Plain-text document sources
● ● ● ● ●

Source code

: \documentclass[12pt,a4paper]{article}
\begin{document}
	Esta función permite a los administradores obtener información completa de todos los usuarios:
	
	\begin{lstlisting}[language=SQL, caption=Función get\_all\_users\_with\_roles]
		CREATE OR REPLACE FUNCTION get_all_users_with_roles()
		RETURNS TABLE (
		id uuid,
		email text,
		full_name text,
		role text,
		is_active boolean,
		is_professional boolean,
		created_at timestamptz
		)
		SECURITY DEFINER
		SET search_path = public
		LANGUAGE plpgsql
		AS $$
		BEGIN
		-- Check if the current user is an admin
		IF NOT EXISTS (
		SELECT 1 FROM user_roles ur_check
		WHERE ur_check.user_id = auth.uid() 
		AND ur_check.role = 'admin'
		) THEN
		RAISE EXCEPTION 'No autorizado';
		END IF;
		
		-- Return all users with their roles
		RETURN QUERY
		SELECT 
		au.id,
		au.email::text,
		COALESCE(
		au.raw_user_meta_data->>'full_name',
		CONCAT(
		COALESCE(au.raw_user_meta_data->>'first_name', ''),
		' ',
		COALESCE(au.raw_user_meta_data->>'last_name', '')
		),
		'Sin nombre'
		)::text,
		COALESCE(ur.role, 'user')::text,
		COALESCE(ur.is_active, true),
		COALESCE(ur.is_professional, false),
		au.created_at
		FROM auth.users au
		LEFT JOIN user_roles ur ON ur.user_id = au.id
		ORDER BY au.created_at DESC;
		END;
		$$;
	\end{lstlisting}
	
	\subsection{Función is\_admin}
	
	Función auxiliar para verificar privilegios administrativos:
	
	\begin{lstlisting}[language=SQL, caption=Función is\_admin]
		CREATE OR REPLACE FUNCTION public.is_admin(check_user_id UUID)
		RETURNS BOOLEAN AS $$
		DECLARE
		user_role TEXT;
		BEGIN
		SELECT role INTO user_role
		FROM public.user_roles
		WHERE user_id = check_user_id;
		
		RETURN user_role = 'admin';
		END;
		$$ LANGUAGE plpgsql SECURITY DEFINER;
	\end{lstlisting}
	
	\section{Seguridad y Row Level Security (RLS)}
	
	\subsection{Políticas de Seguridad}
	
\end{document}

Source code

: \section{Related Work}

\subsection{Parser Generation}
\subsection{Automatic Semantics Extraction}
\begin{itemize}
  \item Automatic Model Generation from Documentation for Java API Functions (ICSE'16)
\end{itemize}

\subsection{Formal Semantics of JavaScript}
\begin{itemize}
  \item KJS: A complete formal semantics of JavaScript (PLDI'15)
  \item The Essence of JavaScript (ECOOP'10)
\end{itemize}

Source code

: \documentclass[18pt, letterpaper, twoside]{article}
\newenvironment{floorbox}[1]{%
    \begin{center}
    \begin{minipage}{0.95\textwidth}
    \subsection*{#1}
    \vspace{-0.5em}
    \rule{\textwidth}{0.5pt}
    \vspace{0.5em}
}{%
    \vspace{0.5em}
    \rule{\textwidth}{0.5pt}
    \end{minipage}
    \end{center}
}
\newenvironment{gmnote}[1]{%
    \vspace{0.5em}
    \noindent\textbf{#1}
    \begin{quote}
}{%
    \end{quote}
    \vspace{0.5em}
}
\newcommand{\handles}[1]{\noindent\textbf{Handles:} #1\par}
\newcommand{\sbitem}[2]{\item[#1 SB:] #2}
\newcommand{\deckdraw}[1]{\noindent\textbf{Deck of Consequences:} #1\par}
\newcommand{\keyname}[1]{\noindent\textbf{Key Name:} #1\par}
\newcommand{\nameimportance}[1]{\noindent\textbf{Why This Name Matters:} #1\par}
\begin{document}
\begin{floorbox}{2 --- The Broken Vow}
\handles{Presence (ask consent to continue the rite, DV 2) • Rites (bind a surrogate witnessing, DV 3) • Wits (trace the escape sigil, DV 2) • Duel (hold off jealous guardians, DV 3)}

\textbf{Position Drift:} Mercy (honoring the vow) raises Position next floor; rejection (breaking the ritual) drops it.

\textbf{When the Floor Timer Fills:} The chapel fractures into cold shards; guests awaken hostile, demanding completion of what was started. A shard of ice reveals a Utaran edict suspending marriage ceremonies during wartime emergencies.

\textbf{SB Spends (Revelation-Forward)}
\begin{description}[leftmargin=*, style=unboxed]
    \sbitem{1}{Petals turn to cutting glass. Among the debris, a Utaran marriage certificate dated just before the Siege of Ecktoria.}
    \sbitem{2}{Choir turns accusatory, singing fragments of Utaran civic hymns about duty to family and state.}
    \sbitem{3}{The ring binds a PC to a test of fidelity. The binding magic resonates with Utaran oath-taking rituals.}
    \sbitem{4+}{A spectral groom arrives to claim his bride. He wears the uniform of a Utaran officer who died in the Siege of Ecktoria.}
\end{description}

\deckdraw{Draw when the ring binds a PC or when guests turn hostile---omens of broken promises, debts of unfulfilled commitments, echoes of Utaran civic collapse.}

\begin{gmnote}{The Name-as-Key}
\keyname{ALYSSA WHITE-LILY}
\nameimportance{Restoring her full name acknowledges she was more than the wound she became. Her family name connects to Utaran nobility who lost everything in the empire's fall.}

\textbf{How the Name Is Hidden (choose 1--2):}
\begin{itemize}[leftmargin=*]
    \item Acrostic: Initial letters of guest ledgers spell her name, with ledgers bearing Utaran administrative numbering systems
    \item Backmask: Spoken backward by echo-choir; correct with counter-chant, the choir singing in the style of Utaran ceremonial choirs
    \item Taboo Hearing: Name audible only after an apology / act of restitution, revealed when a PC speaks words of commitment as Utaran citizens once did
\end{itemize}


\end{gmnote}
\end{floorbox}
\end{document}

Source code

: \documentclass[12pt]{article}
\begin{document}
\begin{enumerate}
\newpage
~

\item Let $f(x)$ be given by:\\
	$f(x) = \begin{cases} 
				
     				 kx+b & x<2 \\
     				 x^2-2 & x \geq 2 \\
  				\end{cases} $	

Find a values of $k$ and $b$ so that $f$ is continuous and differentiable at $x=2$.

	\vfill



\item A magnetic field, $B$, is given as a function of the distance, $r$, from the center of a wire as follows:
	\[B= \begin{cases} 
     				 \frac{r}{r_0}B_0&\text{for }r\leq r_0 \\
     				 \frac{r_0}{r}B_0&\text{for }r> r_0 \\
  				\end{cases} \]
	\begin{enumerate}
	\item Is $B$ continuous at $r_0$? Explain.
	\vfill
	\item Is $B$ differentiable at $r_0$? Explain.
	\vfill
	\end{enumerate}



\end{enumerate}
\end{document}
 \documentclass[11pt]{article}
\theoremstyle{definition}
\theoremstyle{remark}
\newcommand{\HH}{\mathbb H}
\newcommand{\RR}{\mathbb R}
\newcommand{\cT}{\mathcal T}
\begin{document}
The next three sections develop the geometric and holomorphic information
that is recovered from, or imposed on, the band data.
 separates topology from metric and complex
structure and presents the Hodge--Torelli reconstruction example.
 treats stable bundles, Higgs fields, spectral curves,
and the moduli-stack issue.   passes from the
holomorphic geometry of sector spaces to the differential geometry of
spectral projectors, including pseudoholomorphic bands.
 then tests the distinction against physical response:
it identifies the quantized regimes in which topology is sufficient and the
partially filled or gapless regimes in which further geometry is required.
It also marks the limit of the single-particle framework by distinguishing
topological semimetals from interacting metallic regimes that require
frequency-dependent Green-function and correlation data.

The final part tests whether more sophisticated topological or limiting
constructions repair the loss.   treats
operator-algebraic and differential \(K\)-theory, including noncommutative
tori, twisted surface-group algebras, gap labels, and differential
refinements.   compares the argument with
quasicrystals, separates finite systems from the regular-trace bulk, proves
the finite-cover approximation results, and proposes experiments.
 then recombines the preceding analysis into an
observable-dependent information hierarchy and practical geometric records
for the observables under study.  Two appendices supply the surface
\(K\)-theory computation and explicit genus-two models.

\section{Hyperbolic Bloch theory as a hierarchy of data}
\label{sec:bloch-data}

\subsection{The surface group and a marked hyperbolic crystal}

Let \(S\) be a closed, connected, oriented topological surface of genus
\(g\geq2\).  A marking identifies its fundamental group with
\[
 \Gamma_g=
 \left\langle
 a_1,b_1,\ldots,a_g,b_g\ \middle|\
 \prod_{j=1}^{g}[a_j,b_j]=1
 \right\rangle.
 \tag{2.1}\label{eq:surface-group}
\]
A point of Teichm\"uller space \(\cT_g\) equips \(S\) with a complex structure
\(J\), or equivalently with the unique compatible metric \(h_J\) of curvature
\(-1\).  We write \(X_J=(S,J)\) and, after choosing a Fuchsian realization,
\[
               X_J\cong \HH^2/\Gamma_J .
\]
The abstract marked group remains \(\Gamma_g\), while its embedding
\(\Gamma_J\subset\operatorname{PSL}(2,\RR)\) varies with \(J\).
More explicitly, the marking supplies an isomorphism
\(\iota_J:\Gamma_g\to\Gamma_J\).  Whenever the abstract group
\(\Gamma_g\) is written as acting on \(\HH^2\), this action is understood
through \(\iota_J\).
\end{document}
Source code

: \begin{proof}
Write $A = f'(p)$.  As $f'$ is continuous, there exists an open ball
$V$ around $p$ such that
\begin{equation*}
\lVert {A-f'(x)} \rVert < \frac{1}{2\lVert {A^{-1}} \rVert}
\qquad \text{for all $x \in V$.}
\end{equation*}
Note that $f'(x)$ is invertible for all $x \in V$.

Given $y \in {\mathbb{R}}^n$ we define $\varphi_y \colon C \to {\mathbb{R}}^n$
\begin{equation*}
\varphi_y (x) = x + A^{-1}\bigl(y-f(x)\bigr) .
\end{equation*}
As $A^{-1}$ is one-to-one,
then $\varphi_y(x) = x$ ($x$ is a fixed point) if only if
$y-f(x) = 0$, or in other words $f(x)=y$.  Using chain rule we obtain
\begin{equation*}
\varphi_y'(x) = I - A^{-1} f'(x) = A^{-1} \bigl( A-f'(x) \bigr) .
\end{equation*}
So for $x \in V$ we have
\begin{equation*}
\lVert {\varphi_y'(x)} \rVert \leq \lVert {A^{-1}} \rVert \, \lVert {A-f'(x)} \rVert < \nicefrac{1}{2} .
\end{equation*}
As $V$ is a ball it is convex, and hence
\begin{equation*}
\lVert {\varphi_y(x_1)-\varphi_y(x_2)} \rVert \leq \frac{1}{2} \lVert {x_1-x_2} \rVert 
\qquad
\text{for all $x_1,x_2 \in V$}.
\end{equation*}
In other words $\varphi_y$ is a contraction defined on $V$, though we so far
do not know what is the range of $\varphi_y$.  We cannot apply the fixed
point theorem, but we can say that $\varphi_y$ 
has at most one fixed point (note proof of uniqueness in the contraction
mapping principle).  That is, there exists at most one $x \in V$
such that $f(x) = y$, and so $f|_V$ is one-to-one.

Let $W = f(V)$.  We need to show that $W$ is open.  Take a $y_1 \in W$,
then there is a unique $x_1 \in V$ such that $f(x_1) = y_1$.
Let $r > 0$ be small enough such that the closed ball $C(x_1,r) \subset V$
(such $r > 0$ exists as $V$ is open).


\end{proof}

● ● ● ● ●

→ **ACTIVITY**
Reproduce each line of the records in which "differentiable" appears.

→ **TASK SOLUTION**
Find a values of $k$ and $b$ so that $f$ is continuous and differentiable at $x=2$.
	\item Is $B$ differentiable at $r_0$? Explain.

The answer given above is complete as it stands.